Evaluate this integral from its standard from ?

[osker246]

Homework Statement

Evaluate the integral; [itex]\frac{2}{L}[/itex][itex]\int[/itex]sin²([itex]\frac{\pi*x}{L}[/itex])dx from [itex]\frac{2a}{3}[/itex] to [itex]\frac{a}{3}[/itex]. Where L is a constant, using the standard form [itex]\int[/itex]sin²(ax)dx=[itex]\frac{x}{2}[/itex]-[itex]\frac{1}{4a}[/itex]sin(2ax)+C, where a and C are constants.

The Attempt at a Solution

Ok, so I am taking a physical chemistry and my first homework assignment is more of a review on my math skills. I know how to intergrate but I have never done a problem asking to evaluate an integral using a standard form. So I am not really sure what to do.

Do I evaluate this?

([itex]\frac{x}{2}[/itex]-[itex]\frac{1}{4a}[/itex]sin(2ax)+C)[itex]^{2a/3}_{a/3}[/itex]

Any help is appreciated, thank you!

 

[Pengwuino]

Kinda. First you need to identify the various constants in your problem.

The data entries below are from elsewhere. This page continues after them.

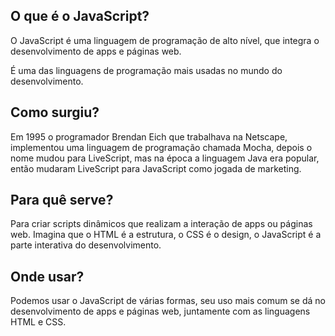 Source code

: ## O que é o JavaScript?
   O JavaScript é uma linguagem de programação de alto nível, que integra o desenvolvimento de apps e páginas web.

   É uma das linguagens de programação mais usadas no mundo do desenvolvimento.

## Como surgiu?
   Em 1995 o programador Brendan Eich que trabalhava na Netscape, implementou uma linguagem de programação chamada Mocha,
depois o nome mudou para LiveScript, mas na época a linguagem Java era popular, então mudaram LiveScript para JavaScript como jogada de marketing.

## Para quê serve?
   Para criar scripts dinâmicos que realizam a interação de apps ou páginas web. Imagina que o HTML é a estrutura, o CSS é o design,
o JavaScript é a parte interativa do desenvolvimento.

## Onde usar?
   Podemos usar o JavaScript de várias formas, seu uso mais comum se dá no desenvolvimento de apps e páginas web, juntamente
com as linguagens HTML e CSS.
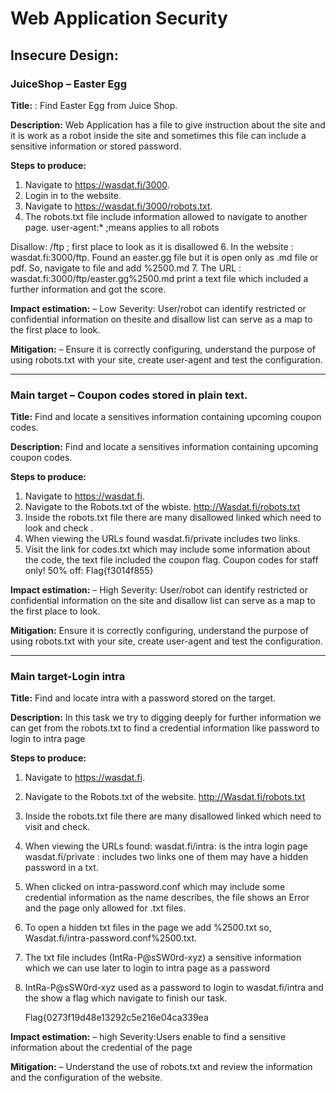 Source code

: # Web Application Security

## Insecure Design: 
### JuiceShop – Easter Egg

**Title:** : Find Easter Egg from Juice Shop.

**Description:** Web Application has a file to give instruction about the site and it is work as a robot
inside the site and sometimes this file can include a sensitive information or stored password.

**Steps to produce:**
1. Navigate to https://wasdat.fi/3000.
2. Login in to the website.
3. Navigate to https://wasdat.fi/3000/robots.txt.
4. The robots.txt file include information allowed to navigate to another page.
    user-agent:* ;means applies to all robots
   
Disallow: /ftp ; first place to look as it is disallowed
6. In the website : wasdat.fi:3000/ftp. Found an easter.gg file but it is open only as .md file or pdf. So, navigate to file and add %2500.md
7. The URL : wasdat.fi:3000/ftp/easter.gg%2500.md print a text file which included a further
information and got the score. 
   
**Impact estimation:**
– Low Severity: User/robot can identify restricted or confidential information on thesite and disallow list can serve as a map to the first place to look.

**Mitigation:**
– Ensure it is correctly configuring, understand the purpose of using robots.txt with your site, create user-agent and test the configuration. 

---------------------------------------------------------------------------------------------------------------------

### Main target – Coupon codes stored in plain text.

**Title:** Find and locate a sensitives information containing upcoming coupon codes. 

**Description:** Find and locate a sensitives information containing upcoming coupon codes. 

**Steps to produce:**

1. Navigate to https://wasdat.fi.
2. Navigate to the Robots.txt of the wbiste.
    http://Wasdat.fi/robots.txt
3. Inside the robots.txt file there are many disallowed linked which need to look and check .
4. When viewing the URLs found wasdat.fi/private includes two links.
5. Visit the link for codes.txt which may include some information about the code, the text file included the coupon flag.
Coupon codes for staff only!
50% off: Flag{f3014f855}


**Impact estimation:**
– High Severity: User/robot can identify restricted or confidential information on the site and disallow list can serve as a map to the first place to look.


**Mitigation:** Ensure it is correctly configuring, understand the purpose of using robots.txt with your site, create user-agent and test the configuration. 

---------------------------------------------------------------------------------------------------------------------

### Main target-Login intra 

**Title:** Find and locate intra with a password stored on the target. 

**Description:** In this task we try to digging deeply for further information we can get from the robots.txt to find a credential information like password to login to intra page

**Steps to produce:**

1. Navigate to https://wasdat.fi.
2. Navigate to the Robots.txt of the website.
    http://Wasdat.fi/robots.txt
3. Inside the robots.txt file there are many disallowed linked which need to visit and check.
4. When viewing the URLs found:
   wasdat.fi/intra: is the intra login page
   wasdat.fi/private : includes two links one of them may have a hidden password in a txt.
   
6. When clicked on intra-password.conf which may include some credential information as the name describes, the file shows an Error and the page only allowed for .txt files.
7. To open a hidden txt files in the page we add %2500.txt so,
   Wasdat.fi/intra-password.conf%2500.txt.
8. The txt file includes (IntRa-P@sSW0rd-xyz) a sensitive information which we can use later
to login to intra page as a password
9. IntRa-P@sSW0rd-xyz used as a password to login to wasdat.fi/intra and the show a flag which navigate to finish our task.

   Flag{0273f19d48e13292c5e216e04ca339ea


**Impact estimation:**
– high Severity:Users enable to find a sensitive information about the credential of the page


**Mitigation:** – Understand the use of robots.txt and review the information and the configuration of the website. 

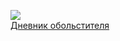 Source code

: ![](/books/prose_classic/Серен%20Кьеркегор/Дневник%20обольстителя.jpg)  
[Дневник обольстителя](/books/prose_classic/Серен%20Кьеркегор/Дневник%20обольстителя) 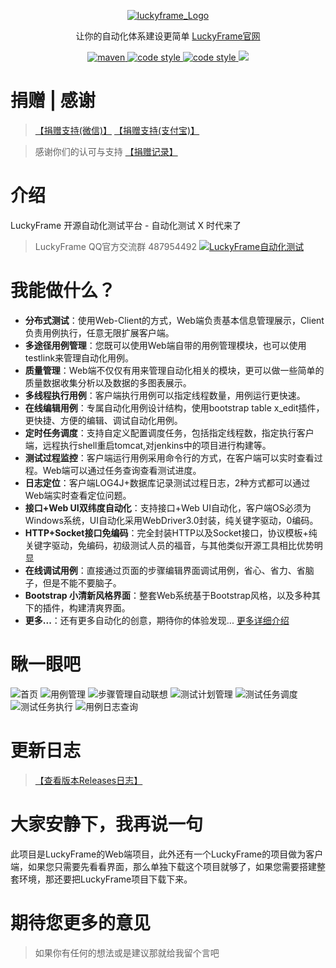 <p align="center">
  <a href="http://www.luckyframe.cn">
   <img alt="luckyframe_Logo" src="http://git.oschina.net/seagull1985/LuckyFrameWeb/raw/master/src/main/webapp/pic/haiou-11.png">
  </a>
</p>

<p align="center">
  让你的自动化体系建设更简单    
  <a href="http://www.luckyframe.cn">
    LuckyFrame官网
  </a>
</p>
 
<p align="center">
  <a href="#">
    <img alt="maven" src="https://img.shields.io/maven-central/v/org.apache.maven/apache-maven.svg">
  </a>
  <a href="#">
   <img alt="code style" src="https://img.shields.io/badge/%20LICENSE-GPL--2.0-blue.svg">
  </a>
  <a href="#">
   <img alt="code style" src="https://img.shields.io/badge/BUILD-PASSING-green.svg">
  </a>
  <a href="http://git.oschina.net/seagull1985/LuckyFrameWeb/releases">
   <img src="https://img.shields.io/badge/LuckyFrame-V2.3-green.svg" >
  </a>
</p>

# 捐赠 | 感谢
> [【捐赠支持(微信)】](https://git.oschina.net/uploads/images/2017/0913/175706_f58b543b_1215415.jpeg)  [【捐赠支持(支付宝)】](https://git.oschina.net/uploads/images/2017/0913/175750_e96add72_1215415.jpeg)

> 感谢你们的认可与支持    [【捐赠记录】](https://git.oschina.net/seagull1985/LuckyFrameWeb/wikis/pages?title=捐赠列表&parent=捐赠)


# 介绍

LuckyFrame 开源自动化测试平台 - 自动化测试 X 时代来了
> LuckyFrame QQ官方交流群 487954492
<a target="_blank" href="//shang.qq.com/wpa/qunwpa?idkey=32919cc1ee8595efa4c561920f3fdb606606ca8fdb6ff6b2430c5d97587551de"><img border="0" src="//pub.idqqimg.com/wpa/images/group.png" alt="LuckyFrame自动化测试" title="LuckyFrame自动化测试"></a> 
# 我能做什么？

- **分布式测试**：使用Web-Client的方式，Web端负责基本信息管理展示，Client负责用例执行，任意无限扩展客户端。
- **多途径用例管理**：您既可以使用Web端自带的用例管理模块，也可以使用testlink来管理自动化用例。
- **质量管理**：Web端不仅仅有用来管理自动化相关的模块，更可以做一些简单的质量数据收集分析以及数据的多图表展示。
- **多线程执行用例**：客户端执行用例可以指定线程数量，用例运行更快速。
- **在线编辑用例**：专属自动化用例设计结构，使用bootstrap table x_edit插件，更快捷、方便的编辑、调试自动化用例。
- **定时任务调度**：支持自定义配置调度任务，包括指定线程数，指定执行客户端，远程执行shell重启tomcat,对jenkins中的项目进行构建等。
- **测试过程监控**：客户端运行用例采用命令行的方式，在客户端可以实时查看过程。Web端可以通过任务查询查看测试进度。
- **日志定位**：客户端LOG4J+数据库记录测试过程日志，2种方式都可以通过Web端实时查看定位问题。
- **接口+Web UI双纬度自动化**：支持接口+Web UI自动化，客户端OS必须为Windows系统，UI自动化采用WebDriver3.0封装，纯关键字驱动，0编码。
- **HTTP+Socket接口免编码**：完全封装HTTP以及Socket接口，协议模板+纯关键字驱动，免编码，初级测试人员的福音，与其他类似开源工具相比优势明显
- **在线调试用例**：直接通过页面的步骤编辑界面调试用例，省心、省力、省脑子，但是不能不要脑子。
- **Bootstrap 小清新风格界面**：整套Web系统基于Bootstrap风格，以及多种其下的插件，构建清爽界面。
- **更多...**：还有更多自动化的创意，期待你的体验发现...       <a href="https://git.oschina.net/seagull1985/LuckyFrameWeb/wikis/pages?title=项目介绍&parent=项目信息">更多详细介绍</a>

# 瞅一眼吧

![首页](https://git.oschina.net/uploads/images/2017/0913/193800_d0189b51_1215415.jpeg "首页")
![用例管理](https://git.oschina.net/uploads/images/2017/0913/193821_2e58d1cc_1215415.jpeg "用例管理")
![步骤管理自动联想](https://gitee.com/uploads/images/2017/1110/150236_b5e0d674_1215415.png "步骤管理自动联想")
![测试计划管理](https://git.oschina.net/uploads/images/2017/0913/193847_c32f96ff_1215415.jpeg "测试计划管理")
![测试任务调度](https://git.oschina.net/uploads/images/2017/0913/193913_fdccc46f_1215415.png "测试任务调度")
![测试任务执行](https://git.oschina.net/uploads/images/2017/0913/193935_3b381747_1215415.png "测试任务执行")
![用例日志查询](https://git.oschina.net/uploads/images/2017/0913/194004_6414aa59_1215415.png "用例日志查询")

# 更新日志
> [【查看版本Releases日志】](https://git.oschina.net/seagull1985/LuckyFrameWeb/wikis/pages?title=更新日志&parent=项目信息)

# 大家安静下，我再说一句
此项目是LuckyFrame的Web端项目，此外还有一个LuckyFrame的项目做为客户端，如果您只需要先看看界面，那么单独下载这个项目就够了，如果您需要搭建整套环境，那还要把LuckyFrame项目下载下来。

# 期待您更多的意见

> 如果你有任何的想法或是建议那就给我留个言吧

For example, your sine function has as the argument [itex]{{\pi x}\over{L}}[/itex] whereas the "standard form is[itex]{{ax}}[/itex] so you need to identify [itex]a = {{\pi}\over{L}}[/itex] so that in your answer, instead of 'a', you have the relevant constant with your problem.

Also, whatever your answer is, remember to multiply by 2/L.

Finally, the +C is for an indefinite integral. You have the limits of integration so what you're doing is evaluating [itex]{{x}\over{2}}-{{1}\over{4a}}sin(2ax)[/itex] at your limits 2a/3 and a/3.

One thing that might catch you is that the 'a' in your problem must have something to do with whatever your problem is, but the 'a' in the "standard form" is NOT that 'a'. It's simply meant to show a constant multiplying the 'x'

 

[TylerH]

Those parentheses should be square brackets.

In general, [itex]\left[ f(x) \right]^b_a = f(b) - f(a)[/itex].

Specifically, [itex]\left[\frac{x}{2}-\frac{sin(2ax)}{4a}+C\right]^{\frac{2a}{3}}_{\frac{a}{3}} = \frac{\frac{2a}{3}}{2}-\frac{sin(2a\frac{2a}{3})}{4a}+C - \frac{\frac{a}{3}}{2}-\frac{sin(2a\frac{a}{3})}{4a}+C[/itex]. Notice that C always goes away, so there's no need to write it.

 

[osker246]

Kinda. First you need to identify the various constants in your problem. For example, your sine function has as the argument [itex]{{\pi x}\over{L}}[/itex] whereas the "standard form is[itex]{{ax}}[/itex] so you need to identify [itex]a = {{\pi}\over{L}}[/itex] so that in your answer, instead of 'a', you have the relevant constant with your problem.

Also, whatever your answer is, remember to multiply by 2/L.

Finally, the +C is for an indefinite integral. You have the limits of integration so what you're doing is evaluating [itex]{{x}\over{2}}-{{1}\over{4a}}sin(2ax)[/itex] at your limits 2a/3 and a/3.

One thing that might catch you is that the 'a' in your problem must have something to do with whatever your problem is, but the 'a' in the "standard form" is NOT that 'a'. It's simply meant to show a constant multiplying the 'x'

So I think I got it. So recognize that a=pi/L and plug it and evaluate the integral with the limits of intergration I have. Its been way to long since calc II, I vaguely remember the standard form stuff now. If memory serves me right, the standard form eqns. would of been in the back of the text. Thanks for clearing that up for me.

Those parentheses should be square brackets.

In general, [itex]\left[ f(x) \right]^b_a = f(b) - f(a)[/itex].

Specifically, [itex]\left[\frac{x}{2}-\frac{sin(2ax)}{4a}+C\right]^{\frac{2a}{3}}_{\frac{a}{3}} = \frac{\frac{2a}{3}}{2}-\frac{sin(2a\frac{2a}{3})}{4a}+C - \frac{\frac{a}{3}}{2}-\frac{sin(2a\frac{a}{3})}{4a}+C[/itex]. Notice that C always goes away, so there's no need to write it.

Sorry, I didn't think about using brackets. I spent like 10 min trying to find all the proper ways of entering my equations, I just got tired and took the easy way out. Thanks for your help too, I appreciate it tons.